I'm pretty impressed that they have the ability to scan the data in the first place. That must not be cheap, or easy.
However, if it is only scanning for keywords why aren't people bypassing it with encrypted websites, Freenet, etc?
I think if we were talking to some average Chinese students on the street we would get the real 411 on just how effective this "Golden Shield" really is.
That article looks awfully familiar to the one that floated to on Digg few days ago, see http://www.theatlantic.com/doc/200803/chinese-firewall @ http://digg.com/tech_news/Why_Internet_Censorship_in_China_is_So_Incredibly_Effective
But of course, that's nothing compared to the terrible censorship we endure in America!!
(I'm just tired of people complaining about this place becoming a police state)
Bigtime Consulting - "We're the best because we cost the most"
Lived in Shanghai for two years until last month. I could always VPN out through the Great Firewall of China to a server outside China (in Japan).
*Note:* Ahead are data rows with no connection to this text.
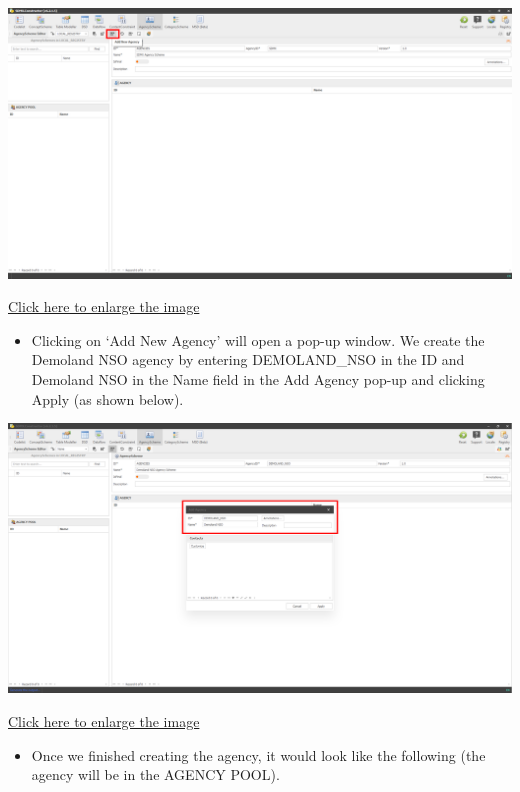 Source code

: \documentclass[
]{book}
\providecommand{\tightlist}{%
  \setlength{\itemsep}{0pt}\setlength{\parskip}{0pt}}
\theoremstyle{definition}
\theoremstyle{definition}
\theoremstyle{definition}
\theoremstyle{definition}
\theoremstyle{remark}
\begin{document}
\begin{center}\includegraphics[width=1\linewidth]{./images/image064} \end{center}

\href{images/image064.png}{Click here to enlarge the image}

\begin{itemize}
\tightlist
\item
  Clicking on `Add New Agency' will open a pop-up window. We create the Demoland NSO agency by entering DEMOLAND\_NSO in the ID and Demoland NSO in the Name field in the Add Agency pop-up and clicking Apply (as shown below).
\end{itemize}

\begin{center}\includegraphics[width=1\linewidth]{./images/image066} \end{center}

\href{images/image066.png}{Click here to enlarge the image}

\begin{itemize}
\tightlist
\item
  Once we finished creating the agency, it would look like the following (the agency will be in the AGENCY POOL).
\end{itemize}
\end{document}
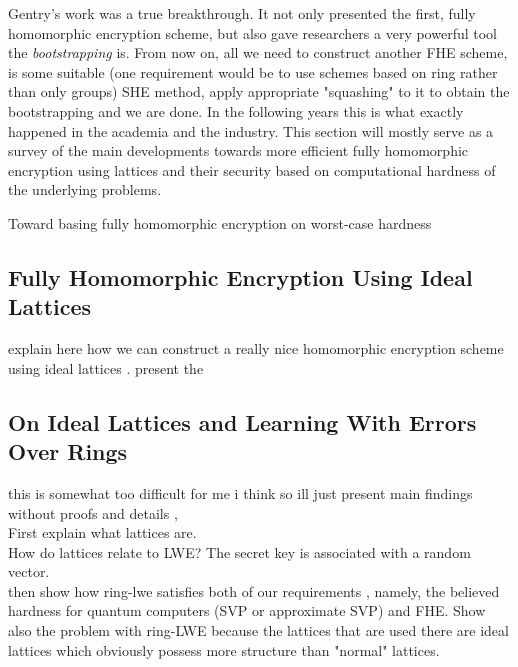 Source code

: Gentry's work was a true breakthrough. It not only presented the first, fully homomorphic encryption scheme, but also gave researchers a very powerful tool the \textit{bootstrapping} is. From now on, all we need to construct another FHE scheme, is some suitable (one requirement would be to use schemes based on ring rather than only groups) SHE method, apply appropriate "squashing" to it to obtain the bootstrapping and we are done. In the following years this is what exactly happened in the academia and the industry. This section will mostly serve as a survey of the main developments towards more efficient fully homomorphic encryption using lattices and their security based on computational hardness of the underlying problems.

Toward basing fully homomorphic encryption on worst-case hardness
\subsection{Fully Homomorphic Encryption Using Ideal Lattices}
explain here how we can construct a really nice homomorphic encryption scheme using ideal lattices \cite{gentry}. present the 
\subsection{On Ideal Lattices and Learning With Errors Over Rings}
this is somewhat too difficult for me i think so ill just present main findings without proofs and details \cite{regev}, \cite{ring-lwe} \\
First explain what lattices are. \\
How do lattices relate to LWE? The secret key is associated with a random vector. \\
then show how ring-lwe satisfies both of our requirements \cite{ring-lwe}, namely, the believed hardness for quantum computers (SVP or approximate SVP) and FHE. Show also the problem with ring-LWE because the lattices that are used there are ideal lattices which obviously possess more structure than "normal" lattices. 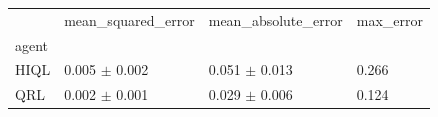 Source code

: \begin{tabular}{llll}
\toprule
 & mean_squared_error & mean_absolute_error & max_error \\
agent &  &  &  \\
\midrule
HIQL & 0.005 $\pm$ 0.002 & 0.051 $\pm$ 0.013 & 0.266 \\
QRL & 0.002 $\pm$ 0.001 & 0.029 $\pm$ 0.006 & 0.124 \\
\bottomrule
\end{tabular}
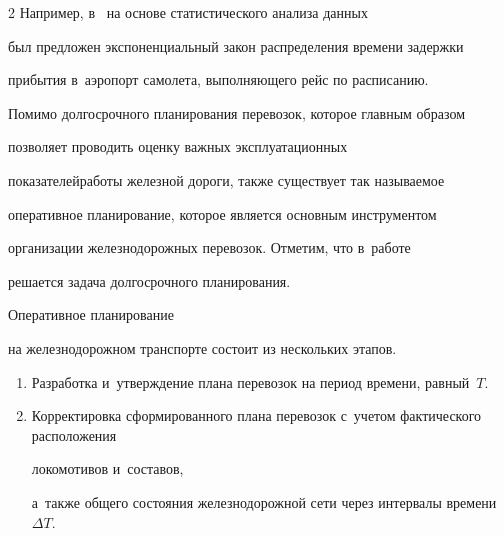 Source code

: \begin{multicols}{2}
Например, в~\cite{KibzunNaumovUlanov} на основе статистического анализа данных 


был предложен экспоненциальный закон распределения времени задержки 


прибытия в~аэропорт самолета, выполняющего рейс по расписанию.





Помимо долгосрочного планирования перевозок, которое главным образом 


позволяет проводить оценку важных эксплуатационных


показателей\linebreak ра\-бо\-ты железной дороги, также существует так называемое 


оперативное планирование, которое является основным инструментом 


организации железнодорожных перевозок. Отметим, что в~работе~\cite{AzanovBuyanov} 


решается задача долгосрочного пла\-ни\-ро\-вания. 


{





}





Оперативное планирование 


на железнодорожном транспорте состоит из нескольких этапов. %


\begin{enumerate}[1.]


    \item


    Разработка и~утверждение плана перевозок на период времени, равный~$T$. %


    \item


    Корректировка сформированного плана перевозок с~учетом фактического расположения 


    локомотивов и~составов,


    а~также общего состояния железнодорожной сети через интервалы времени~$\Delta T$.


\end{enumerate}











\end{multicols}

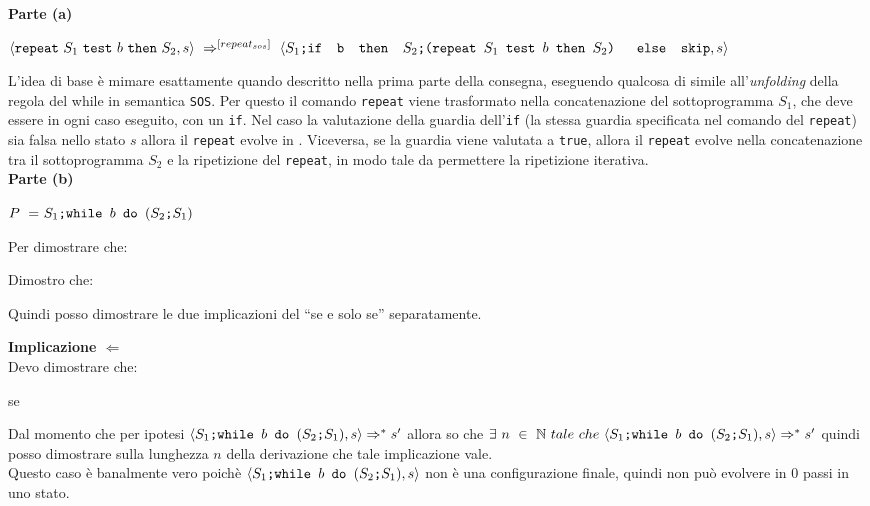 {
	\hspace*{\textwidth-}

	\textbf{Parte (a)}
	\begin{center}
	$\confSs{\repeatSbS{S_1}{b}{S_2}}{s}~\Rar{[repeat_{sos}]}~
	\confSs{\concat
	{$S_1$}
	{\ifABC{b}{\concat
	{$S_2$}
	{(\repeatSbS{$S_1$}{$b$}{$S_2$})}
	}{\skipistr}}
	}{s}$
	\end{center}
	L'idea di base è mimare esattamente quando descritto nella prima parte
	della consegna, eseguendo qualcosa di simile all'\emph{unfolding} della
	regola del while in semantica \texttt{SOS}. Per questo il comando
	\texttt{repeat} viene trasformato nella concatenazione del sottoprogramma
	$S_1$, che deve essere in ogni caso eseguito, con un \texttt{if}. Nel caso
	la valutazione della guardia dell'\texttt{if} (la stessa guardia
	specificata nel comando del \texttt{repeat}) sia falsa nello stato $s$
	allora il \texttt{repeat} evolve in \skipistr{}. Viceversa, se la guardia
	viene valutata a \texttt{true}, allora il \texttt{repeat} evolve nella
	concatenazione tra il sottoprogramma $S_2$ e la ripetizione del 
	\texttt{repeat}, in modo tale da permettere la ripetizione iterativa.\\

	\textbf{Parte (b)}
	\begin{center}
	$P~=~\PDef{}$
	\end{center}
	Per dimostrare che:
	\begin{center}
	\exThreeB{}
	\end{center}
	Dimostro che:
	\begin{center}
	\exThreeIff{}
	\end{center}
	Quindi posso dimostrare le due implicazioni del ``se e solo se''
	separatamente.


	\textbf{Implicazione $\Longleftarrow$}\\
	Devo dimostrare che:
	\begin{center}
	se \exThreeRtL{}
	\end{center}
	Dal momento che per ipotesi $\confSs{\PDef{}}{s}\Rar{*}s'$ allora so che
	$\exists{}~n~\in~\mathbb{N}~tale~che~\confSs{\PDef{}}{s}\Rar{*}s'$ quindi
	posso dimostrare sulla lunghezza $n$ della derivazione che tale
	implicazione vale.\\

	 Questo caso è banalmente vero poichè $\confSs{\PDef{}}{s}$
	non è una configurazione finale, quindi non può evolvere in 0 passi in uno
	stato.

}
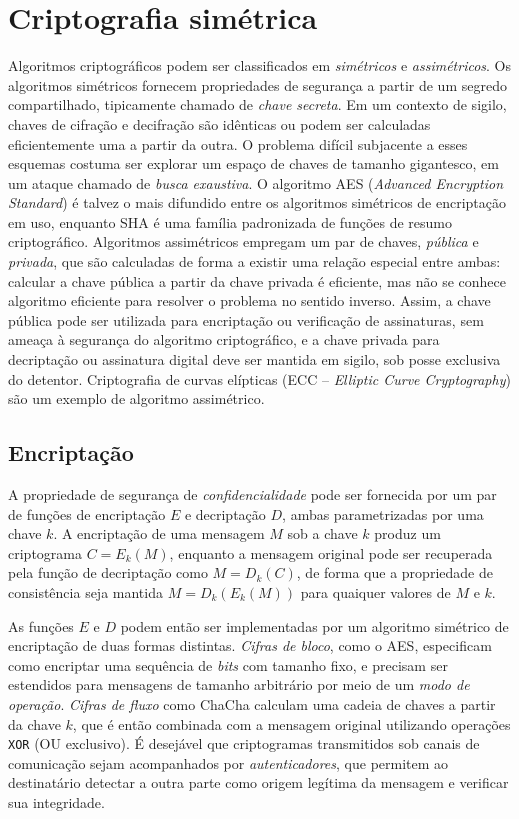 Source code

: \section{Criptografia simétrica}

Algoritmos criptográficos podem ser classificados em \emph{simétricos} e \emph{assimétricos}. Os algoritmos simétricos fornecem propriedades de segurança a partir de um segredo compartilhado, tipicamente chamado de \emph{chave secreta}. Em um contexto de sigilo, chaves de cifração e decifração são idênticas ou podem ser calculadas eficientemente uma a partir da outra. O problema difícil subjacente a esses esquemas costuma ser explorar um espaço de chaves de tamanho gigantesco, em um ataque chamado de \emph{busca exaustiva}. O algoritmo AES (\emph{Advanced Encryption Standard}) é talvez o mais difundido entre os algoritmos simétricos de encriptação em uso, enquanto SHA é uma família padronizada de funções de resumo criptográfico. Algoritmos assimétricos empregam um par de chaves, \emph{pública} e \emph{privada}, que são calculadas de forma a existir uma relação especial entre ambas: calcular a chave pública a partir da chave privada é eficiente, mas não se conhece algoritmo eficiente para resolver o problema no sentido inverso. Assim, a chave pública pode ser utilizada para encriptação ou verificação de assinaturas, sem ameaça à segurança do algoritmo criptográfico, e a chave privada para decriptação ou assinatura digital deve ser mantida em sigilo, sob posse exclusiva do detentor. Criptografia de curvas elípticas (ECC -- \emph{Elliptic Curve Cryptography}) são um exemplo de algoritmo assimétrico.

\subsection{Encriptação}

A propriedade de segurança de \emph{confidencialidade} pode ser fornecida por um par de funções de encriptação $E$ e decriptação $D$, ambas parametrizadas por uma chave $k$. A encriptação de uma mensagem $M$ sob a chave $k$ produz um criptograma $C = E_k(M)$, enquanto a mensagem original pode ser recuperada pela função de decriptação como $M = D_k(C)$, de forma que a propriedade de consistência seja mantida $M = D_k(E_k(M))$ para quaiquer valores de $M$ e $k$.

As funções $E$ e $D$ podem então ser implementadas por um algoritmo simétrico de encriptação de duas formas distintas. \emph{Cifras de bloco}, como o AES, especificam como encriptar uma sequência de \emph{bits} com tamanho fixo, e precisam ser estendidos para mensagens de tamanho arbitrário por meio de um \emph{modo de operação}. \emph{Cifras de fluxo} como ChaCha calculam uma cadeia de chaves a partir da chave $k$, que é então combinada com a mensagem original utilizando operações \texttt{XOR} (OU exclusivo). É desejável que criptogramas transmitidos sob canais de comunicação sejam acompanhados por \emph{autenticadores}, que permitem ao destinatário detectar a outra parte como origem legítima da mensagem e verificar sua integridade.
It was slow but reliable.
And a billion Chinese looked at the BBC website, and asked: "What does it say? I can't read English."
on much more data, they just don't block people.
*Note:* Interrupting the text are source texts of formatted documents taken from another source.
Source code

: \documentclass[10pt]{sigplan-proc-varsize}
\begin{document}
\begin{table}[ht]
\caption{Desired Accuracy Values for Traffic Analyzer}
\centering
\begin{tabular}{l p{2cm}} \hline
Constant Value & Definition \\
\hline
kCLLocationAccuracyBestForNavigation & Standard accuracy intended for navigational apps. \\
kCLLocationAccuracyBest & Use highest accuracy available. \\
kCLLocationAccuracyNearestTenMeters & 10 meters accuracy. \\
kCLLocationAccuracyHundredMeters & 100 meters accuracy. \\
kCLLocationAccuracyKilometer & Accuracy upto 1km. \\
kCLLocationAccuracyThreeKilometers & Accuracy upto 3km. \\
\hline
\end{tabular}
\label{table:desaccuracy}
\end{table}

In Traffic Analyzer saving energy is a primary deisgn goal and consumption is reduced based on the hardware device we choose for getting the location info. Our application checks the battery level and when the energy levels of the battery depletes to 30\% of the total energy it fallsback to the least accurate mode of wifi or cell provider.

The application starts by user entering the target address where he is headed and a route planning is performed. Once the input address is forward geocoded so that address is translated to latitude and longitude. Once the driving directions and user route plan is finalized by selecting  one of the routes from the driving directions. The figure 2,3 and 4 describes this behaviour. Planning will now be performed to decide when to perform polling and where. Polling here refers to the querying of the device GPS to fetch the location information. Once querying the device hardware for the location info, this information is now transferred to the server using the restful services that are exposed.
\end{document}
Now the censors are rapidly going to discover that the firewall isn't working, because suddenly it's blocking all the stuff they want their people to be able to get to!
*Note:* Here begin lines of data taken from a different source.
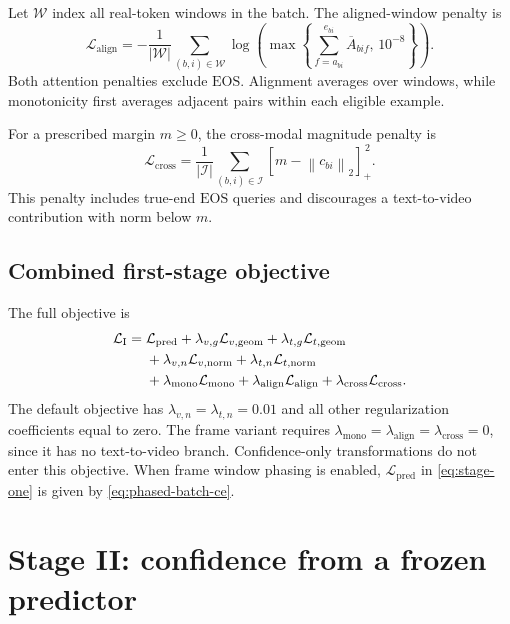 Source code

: \documentclass[11pt,a4paper]{article}
\newcommand{\EOS}{\mathrm{EOS}}
\newcommand{\norm}[1]{\left\lVert #1\right\rVert}
\newcommand{\pos}[1]{\left[#1\right]_{+}}
\numberwithin{equation}{section}
\begin{document}
Let $\mathcal W$ index all real-token windows in the batch. The
aligned-window penalty is
\begin{equation}
\mathcal L_{\mathrm{align}}
=-\frac{1}{|\mathcal W|}\sum_{(b,i)\in\mathcal W}
 \log\!\left(\max\!\left\{
     \sum_{f=a_{bi}}^{e_{bi}}\overline A_{bif},\,10^{-8}
 \right\}\right).
\label{eq:aligned}
\end{equation}
Both attention penalties exclude $\EOS$. Alignment averages over
windows, while monotonicity first averages adjacent pairs within each
eligible example.

For a prescribed margin $m\geq0$, the cross-modal magnitude penalty is
\begin{equation}
\mathcal L_{\mathrm{cross}}
=\frac1{|\mathcal I|}\sum_{(b,i)\in\mathcal I}
 \pos{m-\norm{c_{bi}}_2}^{\,2}.
\end{equation}
This penalty includes true-end $\EOS$ queries and discourages a
text-to-video contribution with norm below $m$.

\subsection{Combined first-stage objective}

The full objective is
\begin{align}
\mathcal L_{\mathrm I}={}&\mathcal L_{\mathrm{pred}}
 +\lambda_{v,g}\mathcal L_{v,\mathrm{geom}}
 +\lambda_{t,g}\mathcal L_{t,\mathrm{geom}}\notag\\
 &+\lambda_{v,n}\mathcal L_{v,\mathrm{norm}}
 +\lambda_{t,n}\mathcal L_{t,\mathrm{norm}}\notag\\
 &+\lambda_{\mathrm{mono}}\mathcal L_{\mathrm{mono}}
 +\lambda_{\mathrm{align}}\mathcal L_{\mathrm{align}}
 +\lambda_{\mathrm{cross}}\mathcal L_{\mathrm{cross}}.
\label{eq:stage-one}
\end{align}
The default objective has $\lambda_{v,n}=\lambda_{t,n}=0.01$ and all
other regularization coefficients equal to zero. The frame variant
requires $\lambda_{\mathrm{mono}}=\lambda_{\mathrm{align}}
=\lambda_{\mathrm{cross}}=0$, since it has no text-to-video branch.
Confidence-only transformations do not enter this objective.
When frame window phasing is enabled, $\mathcal L_{\mathrm{pred}}$ in
\eqref{eq:stage-one} is given by \eqref{eq:phased-batch-ce}.

\section{Stage II: confidence from a frozen predictor}
\end{document}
I don't get why China gets as many breaks as they do, including Most Favored Nation status (permanently!). The 2008 Olympics are looking more and more like the 1936 edition.
Dog is my co-pilot.
Comcast has service in China???
I want peace on earth and goodwill toward man.
We are the United States Government! We don't do that sort of thing.
I believe (perhaps naively) that this 'Golden Shield' will ultimately prove to be a failure, current methods to circumvent it notwithstanding.
More than ever, information is becoming the lifeblood of a people. Without access to the full volume of information freely available to the rest of the world, China will fall behind in crucial ways. The filtering solution won't block out everything important, but it will block out some. Maybe someone mentions Tibet in his chemistry thesis and it's filtered for China, or whatever. There's a piece of information the rest of the world gets for free that a researcher in China might well miss.
Ultimately I think China will decide it's in its best interest to allow the free flow of information into the country, and that in turn will help drive their country ever more towards modern democracy.
Of course, I could be completely wrong. Maybe the future will end up like Red Dawn.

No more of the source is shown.